Collected data =

====

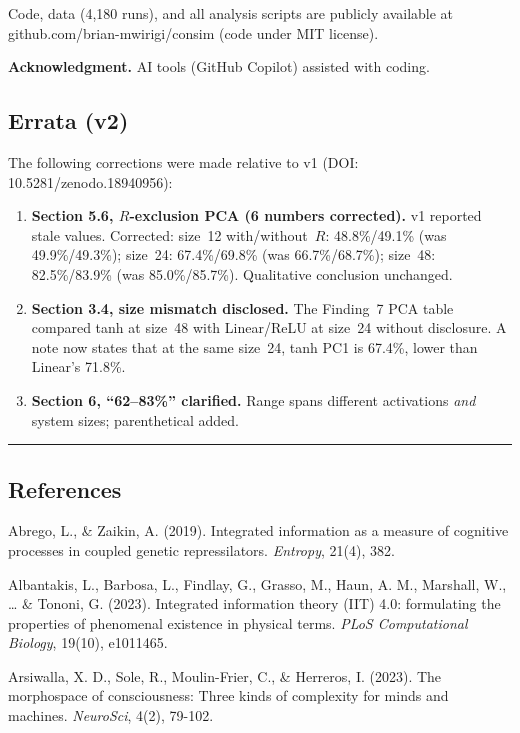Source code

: \documentclass[
  11pt,
]{article}
\begin{document}
Code, data (4,180 runs), and all analysis scripts are publicly available
at github.com/brian-mwirigi/consim (code under MIT license).

\textbf{Acknowledgment.} AI tools (GitHub Copilot) assisted with coding.

\subsection*{Errata (v2)}

The following corrections were made relative to v1 (DOI: 10.5281/zenodo.18940956):

\begin{enumerate}
\item \textbf{Section 5.6, \(R\)-exclusion PCA (6 numbers corrected).}
  v1 reported stale values. Corrected:
  size~12 with/without~\(R\): 48.8\%/49.1\% (was 49.9\%/49.3\%);
  size~24: 67.4\%/69.8\% (was 66.7\%/68.7\%);
  size~48: 82.5\%/83.9\% (was 85.0\%/85.7\%).
  Qualitative conclusion unchanged.
\item \textbf{Section 3.4, size mismatch disclosed.}
  The Finding~7 PCA table compared tanh at size~48 with Linear/ReLU at
  size~24 without disclosure. A note now states that at the same size~24,
  tanh PC1 is 67.4\%, lower than Linear's 71.8\%.
\item \textbf{Section 6, ``62--83\%'' clarified.}
  Range spans different activations \emph{and} system sizes; parenthetical
  added.
\end{enumerate}

\begin{center}\rule{0.5\linewidth}{0.5pt}\end{center}

\subsection{References}\label{references}

Abrego, L., \& Zaikin, A. (2019). Integrated information as a measure of
cognitive processes in coupled genetic repressilators. \emph{Entropy},
21(4), 382.

Albantakis, L., Barbosa, L., Findlay, G., Grasso, M., Haun, A. M.,
Marshall, W., \ldots{} \& Tononi, G. (2023). Integrated information
theory (IIT) 4.0: formulating the properties of phenomenal existence in
physical terms. \emph{PLoS Computational Biology}, 19(10), e1011465.

Arsiwalla, X. D., Sole, R., Moulin-Frier, C., \& Herreros, I. (2023).
The morphospace of consciousness: Three kinds of complexity for minds
and machines. \emph{NeuroSci}, 4(2), 79-102.
\end{document}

====

Directions = Please set down the data above exactly as given, leaving every picture out.

Written answer =
Source code

: \documentclass[
  11pt,
]{article}
\begin{document}
Code, data (4,180 runs), and all analysis scripts are publicly available
at github.com/brian-mwirigi/consim (code under MIT license).

\textbf{Acknowledgment.} AI tools (GitHub Copilot) assisted with coding.

\subsection*{Errata (v2)}

The following corrections were made relative to v1 (DOI: 10.5281/zenodo.18940956):

\begin{enumerate}
\item \textbf{Section 5.6, \(R\)-exclusion PCA (6 numbers corrected).}
  v1 reported stale values. Corrected:
  size~12 with/without~\(R\): 48.8\%/49.1\% (was 49.9\%/49.3\%);
  size~24: 67.4\%/69.8\% (was 66.7\%/68.7\%);
  size~48: 82.5\%/83.9\% (was 85.0\%/85.7\%).
  Qualitative conclusion unchanged.
\item \textbf{Section 3.4, size mismatch disclosed.}
  The Finding~7 PCA table compared tanh at size~48 with Linear/ReLU at
  size~24 without disclosure. A note now states that at the same size~24,
  tanh PC1 is 67.4\%, lower than Linear's 71.8\%.
\item \textbf{Section 6, ``62--83\%'' clarified.}
  Range spans different activations \emph{and} system sizes; parenthetical
  added.
\end{enumerate}

\begin{center}\rule{0.5\linewidth}{0.5pt}\end{center}

\subsection{References}\label{references}

Abrego, L., \& Zaikin, A. (2019). Integrated information as a measure of
cognitive processes in coupled genetic repressilators. \emph{Entropy},
21(4), 382.

Albantakis, L., Barbosa, L., Findlay, G., Grasso, M., Haun, A. M.,
Marshall, W., \ldots{} \& Tononi, G. (2023). Integrated information
theory (IIT) 4.0: formulating the properties of phenomenal existence in
physical terms. \emph{PLoS Computational Biology}, 19(10), e1011465.

Arsiwalla, X. D., Sole, R., Moulin-Frier, C., \& Herreros, I. (2023).
The morphospace of consciousness: Three kinds of complexity for minds
and machines. \emph{NeuroSci}, 4(2), 79-102.
\end{document}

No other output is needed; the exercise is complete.